(Work request) What lines in the records below contain the string "forming"? Copy every one.

Saved entries
□ □ □

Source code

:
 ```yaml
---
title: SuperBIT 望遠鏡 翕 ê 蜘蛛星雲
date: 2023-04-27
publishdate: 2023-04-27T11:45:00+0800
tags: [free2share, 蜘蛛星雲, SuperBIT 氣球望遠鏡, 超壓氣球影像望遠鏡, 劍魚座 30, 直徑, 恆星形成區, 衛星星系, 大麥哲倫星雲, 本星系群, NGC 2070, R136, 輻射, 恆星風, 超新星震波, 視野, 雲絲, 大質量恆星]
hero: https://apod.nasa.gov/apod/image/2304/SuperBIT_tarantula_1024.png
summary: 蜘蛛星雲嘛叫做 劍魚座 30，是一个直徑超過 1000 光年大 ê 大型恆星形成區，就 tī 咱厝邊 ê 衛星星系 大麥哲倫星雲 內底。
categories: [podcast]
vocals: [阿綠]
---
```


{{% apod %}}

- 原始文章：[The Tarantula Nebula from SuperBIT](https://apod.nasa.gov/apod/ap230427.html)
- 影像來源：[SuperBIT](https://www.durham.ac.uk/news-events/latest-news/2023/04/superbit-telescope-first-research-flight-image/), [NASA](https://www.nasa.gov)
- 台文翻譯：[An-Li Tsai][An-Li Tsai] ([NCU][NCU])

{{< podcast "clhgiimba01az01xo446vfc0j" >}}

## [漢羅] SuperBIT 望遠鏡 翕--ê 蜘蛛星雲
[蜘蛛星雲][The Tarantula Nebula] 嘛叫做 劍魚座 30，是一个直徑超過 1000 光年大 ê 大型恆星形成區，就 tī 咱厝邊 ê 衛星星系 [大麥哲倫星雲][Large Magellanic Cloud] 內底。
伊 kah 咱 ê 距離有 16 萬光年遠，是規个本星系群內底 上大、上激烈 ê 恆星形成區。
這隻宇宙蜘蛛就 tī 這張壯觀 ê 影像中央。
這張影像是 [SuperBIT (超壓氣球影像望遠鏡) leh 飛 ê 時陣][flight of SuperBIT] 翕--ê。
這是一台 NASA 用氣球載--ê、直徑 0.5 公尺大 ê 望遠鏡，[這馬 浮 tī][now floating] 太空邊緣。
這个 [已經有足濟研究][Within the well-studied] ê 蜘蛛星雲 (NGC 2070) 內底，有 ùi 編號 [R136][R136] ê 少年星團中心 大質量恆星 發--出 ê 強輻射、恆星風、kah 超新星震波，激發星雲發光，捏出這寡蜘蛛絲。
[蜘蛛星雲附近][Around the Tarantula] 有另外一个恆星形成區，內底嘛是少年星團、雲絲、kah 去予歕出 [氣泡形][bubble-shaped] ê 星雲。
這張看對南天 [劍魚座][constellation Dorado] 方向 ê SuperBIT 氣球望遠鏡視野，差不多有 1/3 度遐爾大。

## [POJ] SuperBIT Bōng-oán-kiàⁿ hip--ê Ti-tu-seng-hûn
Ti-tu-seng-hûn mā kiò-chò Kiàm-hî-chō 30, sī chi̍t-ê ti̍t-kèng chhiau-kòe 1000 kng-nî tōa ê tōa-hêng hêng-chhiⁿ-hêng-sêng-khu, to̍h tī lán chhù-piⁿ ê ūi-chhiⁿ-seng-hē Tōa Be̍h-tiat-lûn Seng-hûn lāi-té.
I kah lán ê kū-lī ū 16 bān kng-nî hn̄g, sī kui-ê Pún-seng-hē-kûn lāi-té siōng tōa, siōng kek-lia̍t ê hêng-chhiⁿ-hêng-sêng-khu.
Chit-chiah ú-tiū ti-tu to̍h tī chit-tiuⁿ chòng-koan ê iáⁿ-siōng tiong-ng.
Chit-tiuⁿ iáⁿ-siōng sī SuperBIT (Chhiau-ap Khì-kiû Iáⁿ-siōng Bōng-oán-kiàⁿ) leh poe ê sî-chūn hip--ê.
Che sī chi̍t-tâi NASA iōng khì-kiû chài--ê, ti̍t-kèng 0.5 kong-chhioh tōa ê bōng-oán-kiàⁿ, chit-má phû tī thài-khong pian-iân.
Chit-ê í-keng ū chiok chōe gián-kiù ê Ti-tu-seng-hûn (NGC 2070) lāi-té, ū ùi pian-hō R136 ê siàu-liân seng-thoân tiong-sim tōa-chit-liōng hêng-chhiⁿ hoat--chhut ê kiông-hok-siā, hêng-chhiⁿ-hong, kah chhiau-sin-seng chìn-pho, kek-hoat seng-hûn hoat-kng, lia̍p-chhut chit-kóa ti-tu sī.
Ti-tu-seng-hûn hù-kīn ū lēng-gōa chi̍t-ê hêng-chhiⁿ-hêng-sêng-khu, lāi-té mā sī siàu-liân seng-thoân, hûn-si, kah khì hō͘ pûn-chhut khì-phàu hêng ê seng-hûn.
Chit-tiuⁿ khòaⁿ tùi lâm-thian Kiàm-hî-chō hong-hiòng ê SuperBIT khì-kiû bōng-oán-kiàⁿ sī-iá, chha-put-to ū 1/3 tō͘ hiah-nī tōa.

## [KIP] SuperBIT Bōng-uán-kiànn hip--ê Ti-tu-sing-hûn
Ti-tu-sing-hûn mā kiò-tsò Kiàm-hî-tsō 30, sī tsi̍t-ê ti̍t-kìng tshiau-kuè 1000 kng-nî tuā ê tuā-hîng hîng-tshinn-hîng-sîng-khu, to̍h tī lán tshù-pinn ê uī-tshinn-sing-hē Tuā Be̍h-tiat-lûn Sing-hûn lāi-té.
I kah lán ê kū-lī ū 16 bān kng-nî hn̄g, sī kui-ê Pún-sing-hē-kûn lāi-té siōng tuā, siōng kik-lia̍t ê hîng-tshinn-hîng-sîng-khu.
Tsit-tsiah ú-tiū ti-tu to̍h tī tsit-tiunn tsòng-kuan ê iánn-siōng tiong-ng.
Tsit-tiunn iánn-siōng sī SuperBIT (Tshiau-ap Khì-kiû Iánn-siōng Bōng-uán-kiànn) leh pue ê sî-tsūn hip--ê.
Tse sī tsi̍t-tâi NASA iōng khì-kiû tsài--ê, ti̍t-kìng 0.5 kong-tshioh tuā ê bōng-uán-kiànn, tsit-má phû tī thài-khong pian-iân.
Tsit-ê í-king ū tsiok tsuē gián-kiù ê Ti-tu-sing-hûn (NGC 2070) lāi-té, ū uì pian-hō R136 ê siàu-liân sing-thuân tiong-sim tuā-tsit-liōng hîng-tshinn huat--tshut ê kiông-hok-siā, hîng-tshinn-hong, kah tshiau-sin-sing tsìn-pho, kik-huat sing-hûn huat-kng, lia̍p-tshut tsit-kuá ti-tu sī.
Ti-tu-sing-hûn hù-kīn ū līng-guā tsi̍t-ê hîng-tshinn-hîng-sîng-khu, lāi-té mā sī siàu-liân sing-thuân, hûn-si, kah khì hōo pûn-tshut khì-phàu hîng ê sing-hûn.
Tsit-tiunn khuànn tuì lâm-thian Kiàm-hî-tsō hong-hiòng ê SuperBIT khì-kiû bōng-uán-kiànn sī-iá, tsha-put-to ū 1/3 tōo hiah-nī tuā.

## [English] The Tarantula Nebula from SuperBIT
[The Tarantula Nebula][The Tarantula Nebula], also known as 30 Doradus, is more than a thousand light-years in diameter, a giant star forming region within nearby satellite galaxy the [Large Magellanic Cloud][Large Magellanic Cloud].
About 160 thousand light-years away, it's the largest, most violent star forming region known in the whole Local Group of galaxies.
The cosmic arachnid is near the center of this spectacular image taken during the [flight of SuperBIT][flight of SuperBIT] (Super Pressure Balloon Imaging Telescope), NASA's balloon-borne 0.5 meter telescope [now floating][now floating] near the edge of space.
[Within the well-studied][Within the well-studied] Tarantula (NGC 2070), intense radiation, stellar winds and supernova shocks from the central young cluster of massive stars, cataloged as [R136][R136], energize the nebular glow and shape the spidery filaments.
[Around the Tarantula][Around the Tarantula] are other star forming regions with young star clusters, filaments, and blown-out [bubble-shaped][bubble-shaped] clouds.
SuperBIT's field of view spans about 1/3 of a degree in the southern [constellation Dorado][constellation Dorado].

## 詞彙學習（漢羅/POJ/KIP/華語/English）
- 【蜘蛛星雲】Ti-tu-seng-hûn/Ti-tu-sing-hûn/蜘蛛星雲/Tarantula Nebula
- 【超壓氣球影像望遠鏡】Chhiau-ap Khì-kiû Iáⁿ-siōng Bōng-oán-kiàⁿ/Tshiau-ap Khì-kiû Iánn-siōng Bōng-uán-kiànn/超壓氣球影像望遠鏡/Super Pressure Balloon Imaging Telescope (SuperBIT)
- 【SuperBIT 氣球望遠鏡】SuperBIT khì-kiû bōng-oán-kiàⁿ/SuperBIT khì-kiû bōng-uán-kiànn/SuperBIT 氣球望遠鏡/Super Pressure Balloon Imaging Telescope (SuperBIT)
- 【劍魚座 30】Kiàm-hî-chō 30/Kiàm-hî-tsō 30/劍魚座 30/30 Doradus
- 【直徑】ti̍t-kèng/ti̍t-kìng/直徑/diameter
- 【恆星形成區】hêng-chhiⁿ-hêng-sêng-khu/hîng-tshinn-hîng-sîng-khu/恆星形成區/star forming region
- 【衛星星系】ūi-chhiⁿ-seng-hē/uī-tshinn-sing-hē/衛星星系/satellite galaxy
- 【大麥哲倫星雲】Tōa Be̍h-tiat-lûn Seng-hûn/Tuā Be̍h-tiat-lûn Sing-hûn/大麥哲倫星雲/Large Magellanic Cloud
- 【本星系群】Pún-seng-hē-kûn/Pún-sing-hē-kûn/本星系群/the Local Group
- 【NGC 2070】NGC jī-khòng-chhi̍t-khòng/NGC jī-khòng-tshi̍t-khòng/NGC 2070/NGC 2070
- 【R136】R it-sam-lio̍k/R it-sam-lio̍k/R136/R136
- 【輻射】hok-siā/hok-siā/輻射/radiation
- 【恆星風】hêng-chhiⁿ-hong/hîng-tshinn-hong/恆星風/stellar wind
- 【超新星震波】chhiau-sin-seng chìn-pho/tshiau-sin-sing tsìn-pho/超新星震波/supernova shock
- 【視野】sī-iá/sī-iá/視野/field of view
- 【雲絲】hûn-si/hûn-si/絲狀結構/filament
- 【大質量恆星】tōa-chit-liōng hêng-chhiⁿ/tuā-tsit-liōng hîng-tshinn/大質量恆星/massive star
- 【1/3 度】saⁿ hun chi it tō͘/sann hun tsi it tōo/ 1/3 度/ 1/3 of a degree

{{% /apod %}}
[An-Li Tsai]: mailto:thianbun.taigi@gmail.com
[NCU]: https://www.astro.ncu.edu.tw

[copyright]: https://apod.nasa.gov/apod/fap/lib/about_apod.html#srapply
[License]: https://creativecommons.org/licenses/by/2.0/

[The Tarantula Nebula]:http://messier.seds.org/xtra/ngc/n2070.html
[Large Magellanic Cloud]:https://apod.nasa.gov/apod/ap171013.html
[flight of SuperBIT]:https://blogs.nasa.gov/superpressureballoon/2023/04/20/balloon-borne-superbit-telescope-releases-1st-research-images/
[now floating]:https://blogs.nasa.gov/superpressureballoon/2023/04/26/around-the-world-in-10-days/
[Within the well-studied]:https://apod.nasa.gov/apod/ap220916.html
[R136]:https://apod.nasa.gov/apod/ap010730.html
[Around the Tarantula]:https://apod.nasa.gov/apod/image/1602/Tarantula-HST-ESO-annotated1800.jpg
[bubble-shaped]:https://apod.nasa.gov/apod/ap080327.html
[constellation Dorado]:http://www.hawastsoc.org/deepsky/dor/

□ □ □

(Answer section)
[The Tarantula Nebula][The Tarantula Nebula], also known as 30 Doradus, is more than a thousand light-years in diameter, a giant star forming region within nearby satellite galaxy the [Large Magellanic Cloud][Large Magellanic Cloud].
About 160 thousand light-years away, it's the largest, most violent star forming region known in the whole Local Group of galaxies.
[Around the Tarantula][Around the Tarantula] are other star forming regions with young star clusters, filaments, and blown-out [bubble-shaped][bubble-shaped] clouds.
- 【恆星形成區】hêng-chhiⁿ-hêng-sêng-khu/hîng-tshinn-hîng-sîng-khu/恆星形成區/star forming region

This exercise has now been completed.